A study published last year by Professor Carol Brayne from the Cambridge Institute of Public Health suggested that better education and living standards meant people were at a lower risk of developing the disease than previously thought. So, despite our ageing population, numbers were likely to stabilise – and could even perhaps fall slightly.
Of course, even this more optimistic outlook does not hide the fact that millions of people worldwide will be diagnosed with dementia each year. Millions are already living with the condition. An effective treatment for the ‘memory thief’ still seems like a distant prospect.
“Dementia isn’t one disease: it’s a constellation of changes in an individual’s brain, with many underlying causes,” says Brayne. “Most people, by the time they’re in their eighties or nineties, have some of these changes in their brains, regardless of whether or not they ever develop dementia.”

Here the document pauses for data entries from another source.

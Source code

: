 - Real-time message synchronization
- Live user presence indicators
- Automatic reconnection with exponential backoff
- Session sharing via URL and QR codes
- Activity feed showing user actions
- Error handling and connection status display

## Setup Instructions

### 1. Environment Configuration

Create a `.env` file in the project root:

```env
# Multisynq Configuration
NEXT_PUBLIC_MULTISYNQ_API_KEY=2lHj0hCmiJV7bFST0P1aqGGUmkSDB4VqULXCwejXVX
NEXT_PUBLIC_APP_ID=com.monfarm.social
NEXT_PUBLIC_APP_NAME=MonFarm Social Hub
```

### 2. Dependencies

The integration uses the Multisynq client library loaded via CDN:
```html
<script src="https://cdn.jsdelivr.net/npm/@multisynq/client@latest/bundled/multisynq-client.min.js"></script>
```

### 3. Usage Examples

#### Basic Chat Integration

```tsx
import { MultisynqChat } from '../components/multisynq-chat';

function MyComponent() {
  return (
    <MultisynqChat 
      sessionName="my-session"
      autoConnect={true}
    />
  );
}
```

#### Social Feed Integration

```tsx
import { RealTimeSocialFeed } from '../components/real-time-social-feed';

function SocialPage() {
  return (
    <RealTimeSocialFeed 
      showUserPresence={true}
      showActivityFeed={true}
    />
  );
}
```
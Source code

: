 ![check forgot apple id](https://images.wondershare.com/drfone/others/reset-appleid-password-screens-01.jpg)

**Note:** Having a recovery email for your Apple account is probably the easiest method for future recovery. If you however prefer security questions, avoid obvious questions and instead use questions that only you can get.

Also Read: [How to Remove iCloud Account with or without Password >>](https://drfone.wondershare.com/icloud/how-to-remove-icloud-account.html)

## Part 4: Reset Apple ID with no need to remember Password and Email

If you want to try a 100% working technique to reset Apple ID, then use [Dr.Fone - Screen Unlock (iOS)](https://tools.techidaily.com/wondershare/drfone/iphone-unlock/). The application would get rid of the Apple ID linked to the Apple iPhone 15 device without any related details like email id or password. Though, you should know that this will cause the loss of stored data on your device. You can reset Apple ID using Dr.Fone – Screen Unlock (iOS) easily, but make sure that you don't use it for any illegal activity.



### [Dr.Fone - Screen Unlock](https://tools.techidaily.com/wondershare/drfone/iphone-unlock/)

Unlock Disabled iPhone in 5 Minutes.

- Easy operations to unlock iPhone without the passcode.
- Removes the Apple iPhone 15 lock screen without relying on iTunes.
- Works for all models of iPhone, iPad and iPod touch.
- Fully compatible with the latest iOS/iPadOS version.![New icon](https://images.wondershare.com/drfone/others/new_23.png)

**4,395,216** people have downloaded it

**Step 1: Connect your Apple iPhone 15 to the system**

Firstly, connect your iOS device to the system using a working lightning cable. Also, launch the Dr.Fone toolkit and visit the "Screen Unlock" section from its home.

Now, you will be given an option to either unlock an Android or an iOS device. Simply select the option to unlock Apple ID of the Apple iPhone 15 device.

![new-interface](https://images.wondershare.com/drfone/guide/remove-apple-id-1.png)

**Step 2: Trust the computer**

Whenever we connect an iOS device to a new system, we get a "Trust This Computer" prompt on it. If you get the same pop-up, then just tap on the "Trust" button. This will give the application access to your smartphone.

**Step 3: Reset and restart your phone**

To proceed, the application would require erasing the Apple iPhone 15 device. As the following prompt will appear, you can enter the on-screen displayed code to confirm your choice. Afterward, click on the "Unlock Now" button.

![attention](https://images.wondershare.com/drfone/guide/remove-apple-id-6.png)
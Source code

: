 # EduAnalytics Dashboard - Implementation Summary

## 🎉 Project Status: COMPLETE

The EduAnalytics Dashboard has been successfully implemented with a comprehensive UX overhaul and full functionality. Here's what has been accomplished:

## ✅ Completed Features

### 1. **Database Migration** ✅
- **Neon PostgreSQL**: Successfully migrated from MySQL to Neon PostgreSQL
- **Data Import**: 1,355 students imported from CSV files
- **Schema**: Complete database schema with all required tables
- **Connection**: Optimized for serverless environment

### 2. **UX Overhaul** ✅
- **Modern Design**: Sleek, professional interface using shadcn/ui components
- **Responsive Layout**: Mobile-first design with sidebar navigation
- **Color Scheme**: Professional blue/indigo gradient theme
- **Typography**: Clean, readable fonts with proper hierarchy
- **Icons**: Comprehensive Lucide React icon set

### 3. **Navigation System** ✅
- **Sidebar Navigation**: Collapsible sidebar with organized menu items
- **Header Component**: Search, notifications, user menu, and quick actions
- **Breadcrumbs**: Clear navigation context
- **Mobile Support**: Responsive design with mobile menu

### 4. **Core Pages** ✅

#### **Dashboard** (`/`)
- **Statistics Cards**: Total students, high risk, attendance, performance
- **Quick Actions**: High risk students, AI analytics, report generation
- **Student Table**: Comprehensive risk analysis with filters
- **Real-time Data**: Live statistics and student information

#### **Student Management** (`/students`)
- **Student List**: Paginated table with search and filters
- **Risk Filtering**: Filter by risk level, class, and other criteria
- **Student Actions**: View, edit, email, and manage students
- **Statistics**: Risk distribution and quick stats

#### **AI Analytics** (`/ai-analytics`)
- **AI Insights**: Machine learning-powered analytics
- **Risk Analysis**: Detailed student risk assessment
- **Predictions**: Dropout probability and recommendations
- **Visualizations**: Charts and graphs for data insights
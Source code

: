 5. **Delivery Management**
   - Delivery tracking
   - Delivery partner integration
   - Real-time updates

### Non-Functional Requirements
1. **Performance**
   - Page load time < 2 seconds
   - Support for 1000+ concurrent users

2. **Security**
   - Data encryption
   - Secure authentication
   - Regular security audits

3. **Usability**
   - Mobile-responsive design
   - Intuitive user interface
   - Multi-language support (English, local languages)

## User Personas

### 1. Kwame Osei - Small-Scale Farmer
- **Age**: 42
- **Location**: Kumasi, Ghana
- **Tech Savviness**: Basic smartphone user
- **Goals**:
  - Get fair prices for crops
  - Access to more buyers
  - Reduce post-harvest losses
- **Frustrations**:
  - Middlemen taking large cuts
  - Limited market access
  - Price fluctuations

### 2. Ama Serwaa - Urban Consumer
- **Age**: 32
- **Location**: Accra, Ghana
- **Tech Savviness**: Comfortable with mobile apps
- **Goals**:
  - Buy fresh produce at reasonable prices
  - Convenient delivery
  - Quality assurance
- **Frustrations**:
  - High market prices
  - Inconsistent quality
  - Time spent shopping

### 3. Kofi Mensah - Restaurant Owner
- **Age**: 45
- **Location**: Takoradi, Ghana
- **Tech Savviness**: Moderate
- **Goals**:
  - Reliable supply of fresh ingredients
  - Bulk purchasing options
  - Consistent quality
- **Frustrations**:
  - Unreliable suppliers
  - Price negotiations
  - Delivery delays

For this reason, Brayne believes we need a radical approach to tackling brain health throughout the course of our lifetime. We need a greater emphasis on reduction in the risk of dementia. This can be achieved through measures in society that are related to better health in general, such as social and lifestyle changes. In addition we can focus on early therapeutic approaches to preventing or treating the disease through a pharmaceutical approach.
I don’t think we should talk of a cure. At best, we will be able to halt the disease. Prevention will be much more important. – Michel Goedert
By far the most common and well-known form of dementia is Alzheimer’s disease.
Symptoms include memory problems, changes in behaviour and progressive loss of independence.
At a biological level, the disease sees a build-up of two particular types of proteins in the brain: fragments of beta-amyloid clump together in ‘plaques’ between nerve cells. Twisted strands of tau form ‘tangles’ within the nerve cells. These plaques and tangles lead to the death of nerve cells, causing the brain to shrink.